明治維新を迎えるにあたっての戦乱の中で発生した悲劇として語り継がれているが、少年たちが自殺に至った経緯について真相は定かでない。
(西暦年月日はWikipediaの記載による)
▼1923年 ベルリン・テンペルホーフ空港が開港
ドイツ・ベルリンの中心部近くにあった国際空港。開港の後、ナチス政権下では都市計画の一環としてモダンかつ壮麗な空港ビルが建設された。第二次世界大戦後、ドイツは戦勝国である米英仏ソ4国によって線量統治されることになったが、後の東ドイツとなるソ連の支配地域に囲まれた首都ベルリンは、市そのものも4国によって分割占領されていた。米英仏の占領地域である西ベルリンは1948年にソ連によるベルリン封鎖で鉄道と道路が封させれ、完全に陸の孤島となった。
食料や燃料はもちろん、あらゆる日用品までが欠乏した西ベルリンに対して、米英の輸送機によるベルリン大空輸が実施される。作戦の立案者は日本への焼夷弾爆撃を推進した米軍のカーチス・ルメイだった。
この大空輸作戦で利用された空港こそがベルリン・テンペルホーフ空港だった。
ドイツの再統一後、ベルリン中心部にあって滑走路も狭かったこの空港は2008年をもって廃止された。
▼1931年 関東軍(日本陸軍)による錦州爆撃
1931年9月18日の柳条湖事件で、満州(中国東北部)での軍事活動を活発化させつつあった関東軍(満州に駐留した日本陸軍の派遣部隊)に対して、政府は不拡大方針をとっていたが、関東軍は密かに満州各地で満州国設立に向けての機運が盛り上がりつつあるように見せる工作を進めるとともに、対抗勢力だった張学良が仮政府を設けていた錦州に対して爆撃を敢行する。
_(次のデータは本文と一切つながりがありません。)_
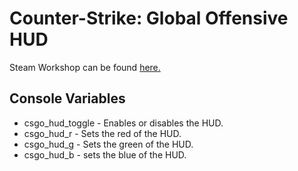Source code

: # Counter-Strike: Global Offensive HUD
Steam Workshop can be found [here.](https://steamcommunity.com/sharedfiles/filedetails/?id=1677321655)

## Console Variables
- csgo_hud_toggle - Enables or disables the HUD.
- csgo_hud_r - Sets the red of the HUD.
- csgo_hud_g - Sets the green of the HUD.
- csgo_hud_b - sets the blue of the HUD.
関東軍に対し不拡大方針を伝えるとともに、国際社会に対して日本軍の自発的撤収を主張してた日本政府は、関東軍によるこの独断攻撃により国際社会からの信頼を失っていくことになった。
▼1937年 サントリー角瓶発売
▼1950年 朝鮮戦争で国連軍(米英加豪など17カ国)が38度線を越えて北上
▼1970年 ソ連の作家アレクサンドル・ソルジェニーツィンにノーベル文学賞
「収容所群島」、「イワン・デニーソヴィチの一日」などでソ連の強制労働収容所を描いた。体制を批判する作品が世に出たことは、フルシチョフが進めていた脱スターリン政策によるという指摘もある。
▼2002年 小柴昌俊さん(東京大学名誉教授)にノーベル物理学賞
神岡鉱山の山中の地下1000メートルに設置された巨大な純水の容器と浜松ホトニクス製作の光電子倍増管によって構成されるカミオカンデで、大マゼラン雲の超新星爆発によって地球に飛んできたニュートリノを世界で初めて検出。その功績が評価された。
▼2005年 パキスタン大地震(カシミール地震)
M7.6ながら8600人以上が死亡する大震災となった。地震多発地域でありながら進まぬ住宅の耐震化は、決して他人事ではない。
▼2010年 中華人民共和国の人権・民主活動家で元大学講師、著述家の劉暁波(りゅうぎょうは)にノーベル平和賞
▼2012年 山中伸弥さん(京都大学iPS細胞研究所所長)のノーベル生理学・医学賞が決まる
この日が誕生日
◆1964年 池田菊苗
日本の化学者。湯豆腐の出汁を探求し昆布出汁からL-グルタミン酸ナトリウムを発見した。彼が取得した特許は鈴木三郎助によって事業化され味の素となった。彼の事績を紹介する東京大学大学院理学系研究科・理学部のページにはこんな記載もある。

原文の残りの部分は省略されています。